Vanessa was silent. She was a slight child, very delicately made, with a miniature neatness about her hands and the feet that hung down bare below the hem of her dressing gown. Her hair was a glossy black; it had a faint, soft wave in it, curling up at the tips. But there was something too finely drawn, too nervous about her, something too exaggerated about her delicate grace.

At her silence and at the way in which she kept her face hidden against the knitted jumper, a man said: “Wouldn't it perhaps be best, Nelia, to take her somewhere by herself? Or”—and he looked round the group that still crowded the hall—“perhaps we'd better move ourselves. She's very shy; I expect we're too many for her.”

He smiled hopefully at Vanner. He was a small man, perhaps as old as seventy, and wore green, hand-woven tweeds on his bony limbs. His shirt was of tussore; his tie was orange. His face, small and round and undistinguished, had a quantity of vague white moustache upon it and sun-reddened, wrinkled skin.

Vanner took no notice of him, and Nelia Fry, looking up for a moment, said: “I think the inspector may be interested in what she's got to tell us, Dolphie.”

“Quite, quite,” said the little man fussily, and, turning back to the inspector, added: “I'm Adolphus Fry, by the way.

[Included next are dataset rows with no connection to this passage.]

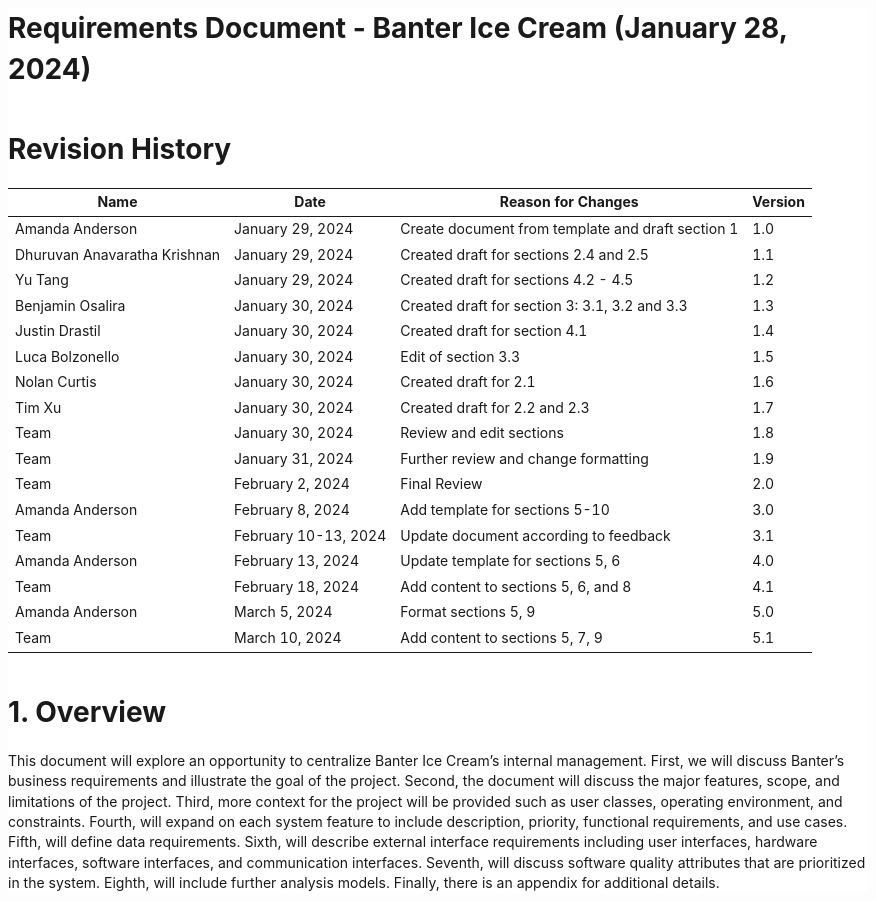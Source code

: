 # Requirements Document - Banter Ice Cream (January 28, 2024)

# Revision History

| Name | Date | Reason for Changes | Version |
| ----------- | ----------- | ------------- | ---------- | 
| Amanda Anderson | January 29, 2024 | Create document from template and draft section 1 | 1.0 |
| Dhuruvan Anavaratha Krishnan | January 29, 2024 | Created draft for sections 2.4 and 2.5 | 1.1 |
| Yu Tang | January 29, 2024 | Created draft for sections 4.2 - 4.5 | 1.2 |
| Benjamin Osalira | January 30, 2024 | Created draft for section 3: 3.1, 3.2 and 3.3 | 1.3 |
| Justin Drastil | January 30, 2024 | Created draft for section 4.1 | 1.4 |
| Luca Bolzonello | January 30, 2024 | Edit of section 3.3 | 1.5 |
| Nolan Curtis | January 30, 2024 | Created draft for 2.1 | 1.6 |
| Tim Xu | January 30, 2024 | Created draft for 2.2 and 2.3 | 1.7 |
| Team | January 30, 2024 | Review and edit sections | 1.8 |
| Team | January 31, 2024 | Further review and change formatting | 1.9 |
| Team | February 2, 2024 | Final Review | 2.0 |
| Amanda Anderson | February 8, 2024 | Add template for sections 5-10 | 3.0 |
| Team | February 10-13, 2024 | Update document according to feedback | 3.1 |
| Amanda Anderson | February 13, 2024 | Update template for sections 5, 6 | 4.0 |
| Team | February 18, 2024 | Add content to sections 5, 6, and 8 | 4.1 |
| Amanda Anderson | March 5, 2024 | Format sections 5, 9 | 5.0 |
| Team | March 10, 2024 | Add content to sections 5, 7, 9 | 5.1 |

# 1. **Overview** <a name="overview"></a>

This document will explore an opportunity to centralize Banter Ice Cream’s internal management. First, we will discuss Banter’s business requirements and illustrate the goal of the project. Second, the document will discuss the major features, scope, and limitations of the project. Third, more context for the project will be provided such as user classes, operating environment, and constraints. Fourth, will expand on each system feature to include description, priority, functional requirements, and use cases. Fifth, will define data requirements. Sixth, will describe external interface requirements including user interfaces, hardware interfaces, software interfaces, and communication interfaces. Seventh, will discuss software quality attributes that are prioritized in the system. Eighth, will include further analysis models. Finally, there is an appendix for additional details.
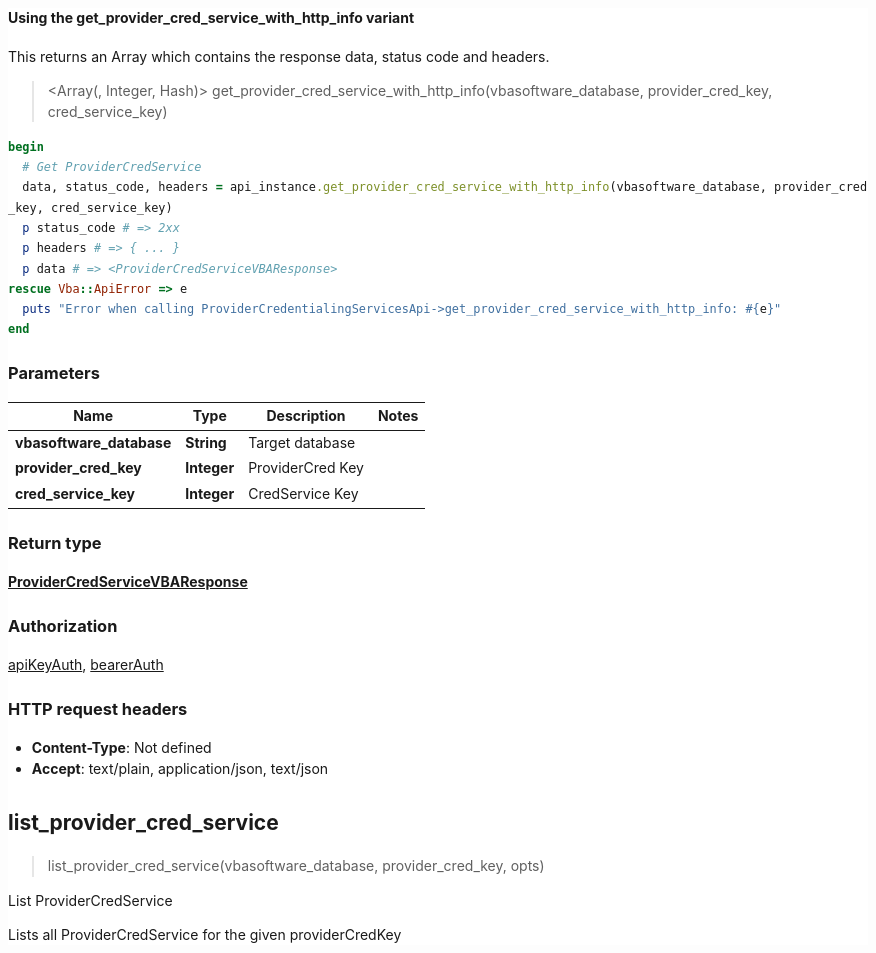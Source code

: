 #### Using the get_provider_cred_service_with_http_info variant

This returns an Array which contains the response data, status code and headers.

> <Array(<ProviderCredServiceVBAResponse>, Integer, Hash)> get_provider_cred_service_with_http_info(vbasoftware_database, provider_cred_key, cred_service_key)

```ruby
begin
  # Get ProviderCredService
  data, status_code, headers = api_instance.get_provider_cred_service_with_http_info(vbasoftware_database, provider_cred_key, cred_service_key)
  p status_code # => 2xx
  p headers # => { ... }
  p data # => <ProviderCredServiceVBAResponse>
rescue Vba::ApiError => e
  puts "Error when calling ProviderCredentialingServicesApi->get_provider_cred_service_with_http_info: #{e}"
end
```

### Parameters

| Name | Type | Description | Notes |
| ---- | ---- | ----------- | ----- |
| **vbasoftware_database** | **String** | Target database |  |
| **provider_cred_key** | **Integer** | ProviderCred Key |  |
| **cred_service_key** | **Integer** | CredService Key |  |

### Return type

[**ProviderCredServiceVBAResponse**](ProviderCredServiceVBAResponse.md)

### Authorization

[apiKeyAuth](../README.md#apiKeyAuth), [bearerAuth](../README.md#bearerAuth)

### HTTP request headers

- **Content-Type**: Not defined
- **Accept**: text/plain, application/json, text/json


## list_provider_cred_service

> <ProviderCredServiceListVBAResponse> list_provider_cred_service(vbasoftware_database, provider_cred_key, opts)

List ProviderCredService

Lists all ProviderCredService for the given providerCredKey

Mrs Clare's uncle. Vanessa lives with us. So nice for us, we do enjoy it. But she's a very nervous child, dreadfully nervous. I think it was her diet that was the trouble. Imagine, when she came to us first she wouldn't touch brown bread. She didn't care for tomatoes either. But now——”

“Do be quiet, Dolphie,” said Mrs Fry, and he subsided.

Mrs Fry tried again: “Now, Vanessa, you know there's nothing to be afraid of——”

Roger Clare broke in: “For God's sake, leave her alone! Why d'you keep pestering her?”

“I expect she's just had a nightmare,” said a fair-haired woman of about forty. She was erect and energetic looking, with a healthy plumpness and a natural complexion. Her expression had a sardonic coolness. “I should put her to bed and give her a dose of something.” She let some cigarette ash fall onto an expensive rug.

But Vanner himself took up the questioning of the child. Bending and placing one hand on each of his knees so that his head was on a level with hers, he said with clumsy, fruity familiarity: “Now, little girl——”

At that a titter sounded from Toby Dyke.

But when Toby found himself the object of the curious gazes of everyone there the titter ended abruptly. However, they turned back, most of them, to the spectacle of the inspector trying to coax information out of the stubbornly silent child. Only one, a young man, kept on with his scrutiny of Toby. It was Charlie Widdison.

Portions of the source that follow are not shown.